En 1962 avec Le Baron de Crac, Karel Zeman s’inspire du Baron de Münchhausen et compose une merveilleuse odyssée fantasque. La combinaison de différentes techniques, pour beaucoup dans le charme du Voyage dans la préhistoire, est poussée encore plus loin. Zeman semble avoir gagné en aisance dans sa mise en scène. Intégrant les personnages dans un monde conçu d’illustrations dans le style de Gustave Doré, le film laisse admiratif tant les corps des acteurs s’intègrent bien à un espace fabriqué de dessins. La façon dont le tout s’anime et possède dimension et profondeur, produit un résultat ahurissant. Cet opus vaudra sans doute à Zeman son surnom de Méliès tchèque. On pense en effet beaucoup au réalisateur du Voyage dans la Lune devant Le Baron de Crac. C’est surtout la modernité de la technique qui sidère, bien avant qu’on parle de numérique ou de fond vert.
Le Baron de Crac mériterait déjà l’admiration s’il ne réunissait que ces qualités remarquables, mais il faut dire un mot de l’imagination, pour le coup bel et bien au pouvoir, qui régit ce petit monde. Une séquence liminaire (montage à se pâmer !) nous montre l’expédition d’un terrien du XXe siècle vers la Lune. Là, le voyageur prénommé Tonin découvre que des doux rêveurs, parmi lesquels Cyrano de Bergerac et le fameux baron, ont investi ce lieu bien auparavant. En compagnie du baron, Tonin retourne sur terre à bord d’un vaisseau tiré par des chevaux ailés. Chez Zeman, les lois physiques et temporelles n’ont plus cours. Tonin refuse d’abord de croire à tout ça, mais c’est parce que le savoir scientifique de son époque lui brouille la vue et freine son émerveillement. Le baron, fruit d’une époque moins savante et plus propice à la rêverie, lui ouvre l’esprit. Chez Zeman, l’univers est avant tout ce qu’on en rêve et il semble suffire de croire une chose possible pour qu’elle le soit.

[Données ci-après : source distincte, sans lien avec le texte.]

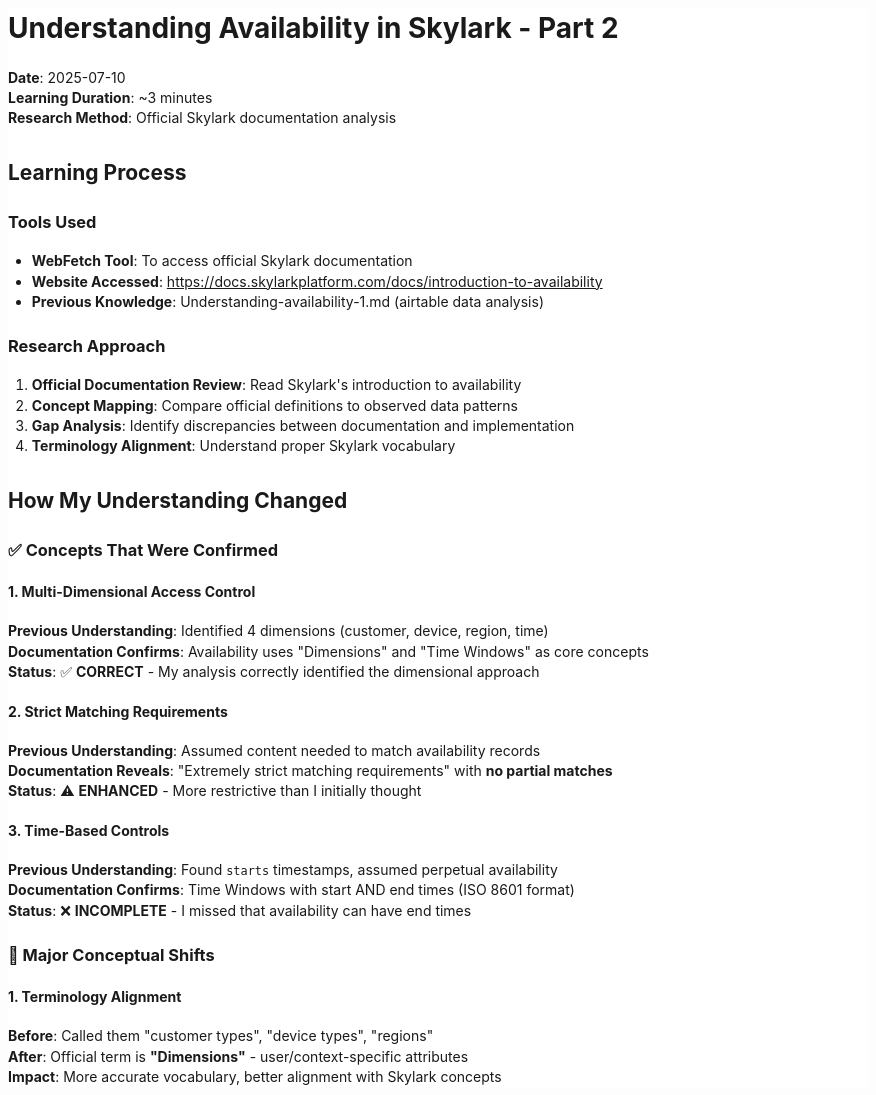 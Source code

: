 # Understanding Availability in Skylark - Part 2

**Date**: 2025-07-10  
**Learning Duration**: ~3 minutes  
**Research Method**: Official Skylark documentation analysis

## Learning Process

### Tools Used

- **WebFetch Tool**: To access official Skylark documentation
- **Website Accessed**: https://docs.skylarkplatform.com/docs/introduction-to-availability
- **Previous Knowledge**: Understanding-availability-1.md (airtable data analysis)

### Research Approach

1. **Official Documentation Review**: Read Skylark's introduction to availability
2. **Concept Mapping**: Compare official definitions to observed data patterns
3. **Gap Analysis**: Identify discrepancies between documentation and implementation
4. **Terminology Alignment**: Understand proper Skylark vocabulary

## How My Understanding Changed

### ✅ Concepts That Were Confirmed

#### 1. Multi-Dimensional Access Control

**Previous Understanding**: Identified 4 dimensions (customer, device, region, time)  
**Documentation Confirms**: Availability uses "Dimensions" and "Time Windows" as core concepts  
**Status**: ✅ **CORRECT** - My analysis correctly identified the dimensional approach

#### 2. Strict Matching Requirements

**Previous Understanding**: Assumed content needed to match availability records  
**Documentation Reveals**: "Extremely strict matching requirements" with **no partial matches**  
**Status**: ⚠️ **ENHANCED** - More restrictive than I initially thought

#### 3. Time-Based Controls

**Previous Understanding**: Found `starts` timestamps, assumed perpetual availability  
**Documentation Confirms**: Time Windows with start AND end times (ISO 8601 format)  
**Status**: ❌ **INCOMPLETE** - I missed that availability can have end times

### 🔄 Major Conceptual Shifts

#### 1. Terminology Alignment

**Before**: Called them "customer types", "device types", "regions"  
**After**: Official term is **"Dimensions"** - user/context-specific attributes  
**Impact**: More accurate vocabulary, better alignment with Skylark concepts
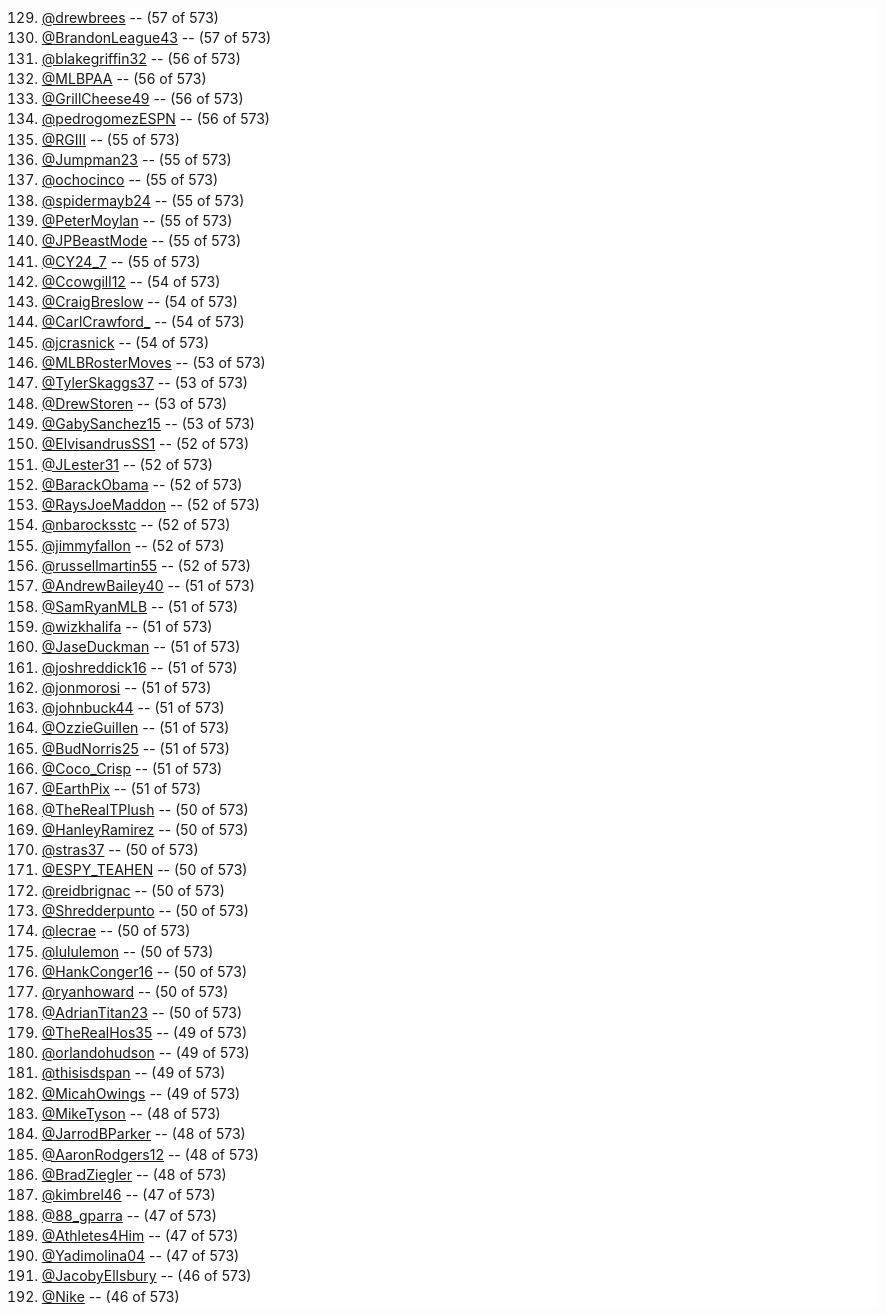 129. [@drewbrees](http://twitter.com/drewbrees) -- (57 of 573)
130. [@BrandonLeague43](http://twitter.com/BrandonLeague43) -- (57 of 573)
131. [@blakegriffin32](http://twitter.com/blakegriffin32) -- (56 of 573)
132. [@MLBPAA](http://twitter.com/MLBPAA) -- (56 of 573)
133. [@GrillCheese49](http://twitter.com/GrillCheese49) -- (56 of 573)
134. [@pedrogomezESPN](http://twitter.com/pedrogomezESPN) -- (56 of 573)
135. [@RGIII](http://twitter.com/RGIII) -- (55 of 573)
136. [@Jumpman23](http://twitter.com/Jumpman23) -- (55 of 573)
137. [@ochocinco](http://twitter.com/ochocinco) -- (55 of 573)
138. [@spidermayb24](http://twitter.com/spidermayb24) -- (55 of 573)
139. [@PeterMoylan](http://twitter.com/PeterMoylan) -- (55 of 573)
140. [@JPBeastMode](http://twitter.com/JPBeastMode) -- (55 of 573)
141. [@CY24_7](http://twitter.com/CY24_7) -- (55 of 573)
142. [@Ccowgill12](http://twitter.com/Ccowgill12) -- (54 of 573)
143. [@CraigBreslow](http://twitter.com/CraigBreslow) -- (54 of 573)
144. [@CarlCrawford_](http://twitter.com/CarlCrawford_) -- (54 of 573)
145. [@jcrasnick](http://twitter.com/jcrasnick) -- (54 of 573)
146. [@MLBRosterMoves](http://twitter.com/MLBRosterMoves) -- (53 of 573)
147. [@TylerSkaggs37](http://twitter.com/TylerSkaggs37) -- (53 of 573)
148. [@DrewStoren](http://twitter.com/DrewStoren) -- (53 of 573)
149. [@GabySanchez15](http://twitter.com/GabySanchez15) -- (53 of 573)
150. [@ElvisandrusSS1](http://twitter.com/ElvisandrusSS1) -- (52 of 573)
151. [@JLester31](http://twitter.com/JLester31) -- (52 of 573)
152. [@BarackObama](http://twitter.com/BarackObama) -- (52 of 573)
153. [@RaysJoeMaddon](http://twitter.com/RaysJoeMaddon) -- (52 of 573)
154. [@nbarocksstc](http://twitter.com/nbarocksstc) -- (52 of 573)
155. [@jimmyfallon](http://twitter.com/jimmyfallon) -- (52 of 573)
156. [@russellmartin55](http://twitter.com/russellmartin55) -- (52 of 573)
157. [@AndrewBailey40](http://twitter.com/AndrewBailey40) -- (51 of 573)
158. [@SamRyanMLB](http://twitter.com/SamRyanMLB) -- (51 of 573)
159. [@wizkhalifa](http://twitter.com/wizkhalifa) -- (51 of 573)
160. [@JaseDuckman](http://twitter.com/JaseDuckman) -- (51 of 573)
161. [@joshreddick16](http://twitter.com/joshreddick16) -- (51 of 573)
162. [@jonmorosi](http://twitter.com/jonmorosi) -- (51 of 573)
163. [@johnbuck44](http://twitter.com/johnbuck44) -- (51 of 573)
164. [@OzzieGuillen](http://twitter.com/OzzieGuillen) -- (51 of 573)
165. [@BudNorris25](http://twitter.com/BudNorris25) -- (51 of 573)
166. [@Coco_Crisp](http://twitter.com/Coco_Crisp) -- (51 of 573)
167. [@EarthPix](http://twitter.com/EarthPix) -- (51 of 573)
168. [@TheRealTPlush](http://twitter.com/TheRealTPlush) -- (50 of 573)
169. [@HanleyRamirez](http://twitter.com/HanleyRamirez) -- (50 of 573)
170. [@stras37](http://twitter.com/stras37) -- (50 of 573)
171. [@ESPY_TEAHEN](http://twitter.com/ESPY_TEAHEN) -- (50 of 573)
172. [@reidbrignac](http://twitter.com/reidbrignac) -- (50 of 573)
173. [@Shredderpunto](http://twitter.com/Shredderpunto) -- (50 of 573)
174. [@lecrae](http://twitter.com/lecrae) -- (50 of 573)
175. [@lululemon](http://twitter.com/lululemon) -- (50 of 573)
176. [@HankConger16](http://twitter.com/HankConger16) -- (50 of 573)
177. [@ryanhoward](http://twitter.com/ryanhoward) -- (50 of 573)
178. [@AdrianTitan23](http://twitter.com/AdrianTitan23) -- (50 of 573)
179. [@TheRealHos35](http://twitter.com/TheRealHos35) -- (49 of 573)
180. [@orlandohudson](http://twitter.com/orlandohudson) -- (49 of 573)
181. [@thisisdspan](http://twitter.com/thisisdspan) -- (49 of 573)
182. [@MicahOwings](http://twitter.com/MicahOwings) -- (49 of 573)
183. [@MikeTyson](http://twitter.com/MikeTyson) -- (48 of 573)
184. [@JarrodBParker](http://twitter.com/JarrodBParker) -- (48 of 573)
185. [@AaronRodgers12](http://twitter.com/AaronRodgers12) -- (48 of 573)
186. [@BradZiegler](http://twitter.com/BradZiegler) -- (48 of 573)
187. [@kimbrel46](http://twitter.com/kimbrel46) -- (47 of 573)
188. [@88_gparra](http://twitter.com/88_gparra) -- (47 of 573)
189. [@Athletes4Him](http://twitter.com/Athletes4Him) -- (47 of 573)
190. [@Yadimolina04](http://twitter.com/Yadimolina04) -- (47 of 573)
191. [@JacobyEllsbury](http://twitter.com/JacobyEllsbury) -- (46 of 573)
192. [@Nike](http://twitter.com/Nike) -- (46 of 573)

L’Arche de Monsieur Servadac (1970), nouvelle adaptation de Jules Verne, vient clore sur une note désabusée ce trio de film. Le film commence comme une satire ironique de la colonisation française en Afrique. Alors qu’une révolte se fomente, à l’approche d’un astre mystérieux, ce petit bout de Terre se détache du globe et se trouve propulsé dans l’espace. Les lois de la physique à la Zeman régissent toujours l’univers : seulement voilà, sa galerie de personnages, belliqueux et assoiffés de conquête, n’a plus la capacité de s’émerveiller.
Il ne faudrait pas grandir chez Zeman. Alors que le commandement français voit apparaître au loin de pacifiques dinosaures, il ne trouve rien de mieux que de lui tirer dessus à coup de boulets de canon. A la curiosité des enfants du Voyage dans la préhistoire, répond ici la bêtise militaire qui agresse sans même chercher à connaître ou comprendre. Le pouvoir colonial impose sa violence à la nouvelle planète tout comme il a fait peser son joug par les armes sur l’Afrique. Seul le jeune colonel Servadac, amoureux de la belle Angelika, comprend les événements par sa patience, et suggère aux belligérants de vivre en paix à l’occasion de cette nouvelle cohabitation forcée sur ce petit bout de planète. Plus sobre dans sa forme, L’Arche de Monsieur Servadac propose mine de rien une nouvelle forme de merveilleux : il s’agit autant ici de vivre des aventures extraordinaires que de tenter l’utopie de la vie en bonne entente. Une conclusion pessimiste clôt pourtant le film comme en écho aux événements du printemps de Prague, alors même que le cours du récit propose aux personnages de repartir de zéro.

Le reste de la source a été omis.